### [The data]
┌──
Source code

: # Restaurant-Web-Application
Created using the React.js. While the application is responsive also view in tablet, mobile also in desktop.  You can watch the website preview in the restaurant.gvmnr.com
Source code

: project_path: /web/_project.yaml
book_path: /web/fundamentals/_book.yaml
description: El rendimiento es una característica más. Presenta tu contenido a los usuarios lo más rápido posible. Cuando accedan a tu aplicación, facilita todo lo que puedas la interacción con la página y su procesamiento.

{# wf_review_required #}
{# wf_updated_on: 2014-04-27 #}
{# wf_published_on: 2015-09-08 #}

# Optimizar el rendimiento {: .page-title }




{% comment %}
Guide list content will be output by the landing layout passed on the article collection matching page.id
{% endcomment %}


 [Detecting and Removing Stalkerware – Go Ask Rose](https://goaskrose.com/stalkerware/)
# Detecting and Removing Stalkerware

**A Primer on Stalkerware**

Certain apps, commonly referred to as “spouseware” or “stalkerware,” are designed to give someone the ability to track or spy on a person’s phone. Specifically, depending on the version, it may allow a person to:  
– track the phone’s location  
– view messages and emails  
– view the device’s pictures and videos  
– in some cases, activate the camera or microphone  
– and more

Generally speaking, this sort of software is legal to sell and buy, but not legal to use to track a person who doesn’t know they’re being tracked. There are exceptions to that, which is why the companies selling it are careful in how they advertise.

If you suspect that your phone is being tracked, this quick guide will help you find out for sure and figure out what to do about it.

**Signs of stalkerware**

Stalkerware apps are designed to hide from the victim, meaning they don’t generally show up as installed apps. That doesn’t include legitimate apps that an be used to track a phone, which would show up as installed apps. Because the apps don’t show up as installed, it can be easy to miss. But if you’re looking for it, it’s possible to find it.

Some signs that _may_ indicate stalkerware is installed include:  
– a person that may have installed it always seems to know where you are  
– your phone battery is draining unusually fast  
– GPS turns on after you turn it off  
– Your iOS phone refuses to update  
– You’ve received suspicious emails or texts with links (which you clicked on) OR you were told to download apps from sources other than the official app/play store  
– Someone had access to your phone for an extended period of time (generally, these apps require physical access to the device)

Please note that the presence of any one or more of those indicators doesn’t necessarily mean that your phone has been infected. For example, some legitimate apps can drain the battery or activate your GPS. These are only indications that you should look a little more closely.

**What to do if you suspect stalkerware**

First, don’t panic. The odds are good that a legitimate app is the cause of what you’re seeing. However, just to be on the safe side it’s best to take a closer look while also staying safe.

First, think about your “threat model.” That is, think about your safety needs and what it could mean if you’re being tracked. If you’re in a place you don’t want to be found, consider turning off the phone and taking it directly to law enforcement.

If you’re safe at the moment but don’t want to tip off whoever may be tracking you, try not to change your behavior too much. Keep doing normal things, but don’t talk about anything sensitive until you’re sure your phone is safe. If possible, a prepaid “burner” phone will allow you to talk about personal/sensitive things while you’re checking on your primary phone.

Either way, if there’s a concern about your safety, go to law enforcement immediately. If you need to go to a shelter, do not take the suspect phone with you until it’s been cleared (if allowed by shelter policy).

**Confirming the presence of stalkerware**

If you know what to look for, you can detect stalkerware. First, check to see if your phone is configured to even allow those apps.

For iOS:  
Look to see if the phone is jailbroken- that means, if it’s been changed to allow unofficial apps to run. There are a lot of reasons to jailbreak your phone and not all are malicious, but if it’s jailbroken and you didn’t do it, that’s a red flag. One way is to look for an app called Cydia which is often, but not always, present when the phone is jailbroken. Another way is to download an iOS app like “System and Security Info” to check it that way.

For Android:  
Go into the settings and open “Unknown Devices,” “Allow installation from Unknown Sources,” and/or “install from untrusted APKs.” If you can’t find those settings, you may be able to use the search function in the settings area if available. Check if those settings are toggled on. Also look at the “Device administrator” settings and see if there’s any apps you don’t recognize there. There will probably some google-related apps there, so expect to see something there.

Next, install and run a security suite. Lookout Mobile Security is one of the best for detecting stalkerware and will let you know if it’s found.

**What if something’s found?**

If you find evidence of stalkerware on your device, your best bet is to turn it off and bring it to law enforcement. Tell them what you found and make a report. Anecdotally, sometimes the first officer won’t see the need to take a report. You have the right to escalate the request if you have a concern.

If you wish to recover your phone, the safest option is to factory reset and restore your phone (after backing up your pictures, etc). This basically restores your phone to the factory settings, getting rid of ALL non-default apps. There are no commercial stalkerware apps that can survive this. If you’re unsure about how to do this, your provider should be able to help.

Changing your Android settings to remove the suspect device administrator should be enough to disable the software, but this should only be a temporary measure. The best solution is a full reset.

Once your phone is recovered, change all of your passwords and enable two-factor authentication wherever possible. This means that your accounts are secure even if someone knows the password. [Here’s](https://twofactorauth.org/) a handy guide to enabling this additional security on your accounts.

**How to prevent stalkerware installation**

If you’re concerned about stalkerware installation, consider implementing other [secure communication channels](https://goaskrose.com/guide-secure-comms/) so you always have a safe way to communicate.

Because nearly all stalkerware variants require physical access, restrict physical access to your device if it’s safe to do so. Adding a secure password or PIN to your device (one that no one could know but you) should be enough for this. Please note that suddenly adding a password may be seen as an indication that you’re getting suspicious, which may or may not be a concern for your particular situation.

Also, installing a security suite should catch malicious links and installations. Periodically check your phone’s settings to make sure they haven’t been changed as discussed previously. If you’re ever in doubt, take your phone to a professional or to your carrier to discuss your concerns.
└──
┌──
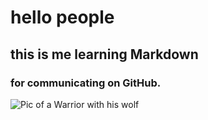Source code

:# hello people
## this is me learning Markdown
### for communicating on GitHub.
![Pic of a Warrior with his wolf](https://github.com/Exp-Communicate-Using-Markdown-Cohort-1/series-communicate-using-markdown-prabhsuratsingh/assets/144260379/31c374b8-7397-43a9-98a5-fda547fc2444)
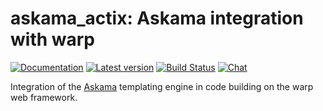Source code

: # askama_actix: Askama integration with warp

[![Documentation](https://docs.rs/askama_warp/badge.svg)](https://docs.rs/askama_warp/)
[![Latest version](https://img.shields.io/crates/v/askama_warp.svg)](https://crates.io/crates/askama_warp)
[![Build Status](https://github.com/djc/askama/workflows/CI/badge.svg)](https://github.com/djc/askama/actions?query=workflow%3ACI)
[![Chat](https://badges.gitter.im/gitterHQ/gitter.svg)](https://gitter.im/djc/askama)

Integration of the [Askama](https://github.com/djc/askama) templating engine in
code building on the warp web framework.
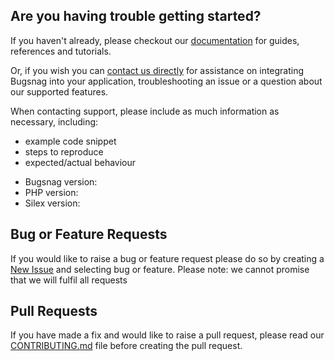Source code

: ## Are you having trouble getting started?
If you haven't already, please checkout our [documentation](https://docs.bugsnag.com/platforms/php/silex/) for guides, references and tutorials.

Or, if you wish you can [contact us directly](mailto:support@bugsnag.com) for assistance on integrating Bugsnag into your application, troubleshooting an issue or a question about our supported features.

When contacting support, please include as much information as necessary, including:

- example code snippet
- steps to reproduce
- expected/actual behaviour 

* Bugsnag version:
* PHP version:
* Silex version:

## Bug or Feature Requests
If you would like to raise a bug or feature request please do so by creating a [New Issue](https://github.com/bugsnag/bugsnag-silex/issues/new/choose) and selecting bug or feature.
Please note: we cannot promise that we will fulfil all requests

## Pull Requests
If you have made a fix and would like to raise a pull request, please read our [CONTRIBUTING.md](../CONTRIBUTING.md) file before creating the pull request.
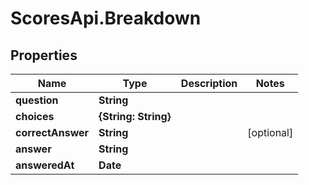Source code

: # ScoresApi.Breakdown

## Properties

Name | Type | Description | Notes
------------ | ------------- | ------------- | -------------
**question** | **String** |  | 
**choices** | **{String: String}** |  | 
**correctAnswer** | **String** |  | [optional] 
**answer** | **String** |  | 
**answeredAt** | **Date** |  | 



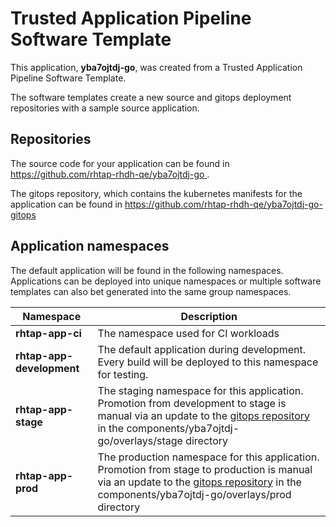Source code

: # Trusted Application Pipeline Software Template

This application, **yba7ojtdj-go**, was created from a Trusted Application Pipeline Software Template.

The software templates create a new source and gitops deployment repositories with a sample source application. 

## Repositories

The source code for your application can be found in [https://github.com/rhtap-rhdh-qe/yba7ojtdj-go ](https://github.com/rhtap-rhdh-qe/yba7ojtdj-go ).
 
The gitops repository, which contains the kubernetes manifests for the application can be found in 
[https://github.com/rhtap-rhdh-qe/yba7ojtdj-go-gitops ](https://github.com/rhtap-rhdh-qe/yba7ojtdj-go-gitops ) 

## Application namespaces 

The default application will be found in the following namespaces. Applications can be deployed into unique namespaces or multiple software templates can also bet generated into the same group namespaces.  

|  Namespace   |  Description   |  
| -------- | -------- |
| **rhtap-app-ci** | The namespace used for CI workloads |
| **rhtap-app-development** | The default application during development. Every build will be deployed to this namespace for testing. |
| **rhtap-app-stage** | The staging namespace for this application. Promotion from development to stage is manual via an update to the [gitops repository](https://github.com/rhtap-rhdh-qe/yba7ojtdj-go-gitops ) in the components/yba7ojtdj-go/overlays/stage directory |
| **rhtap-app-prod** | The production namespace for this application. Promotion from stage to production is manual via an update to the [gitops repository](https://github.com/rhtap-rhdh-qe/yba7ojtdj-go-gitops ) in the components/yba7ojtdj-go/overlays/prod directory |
└──
### [Problem details]
Each line in which the string "suite" is found must be copied from the data.

### [Output]
Next, install and run a security suite. Lookout Mobile Security is one of the best for detecting stalkerware and will let you know if it’s found.
Also, installing a security suite should catch malicious links and installations. Periodically check your phone’s settings to make sure they haven’t been changed as discussed previously. If you’re ever in doubt, take your phone to a professional or to your carrier to discuss your concerns.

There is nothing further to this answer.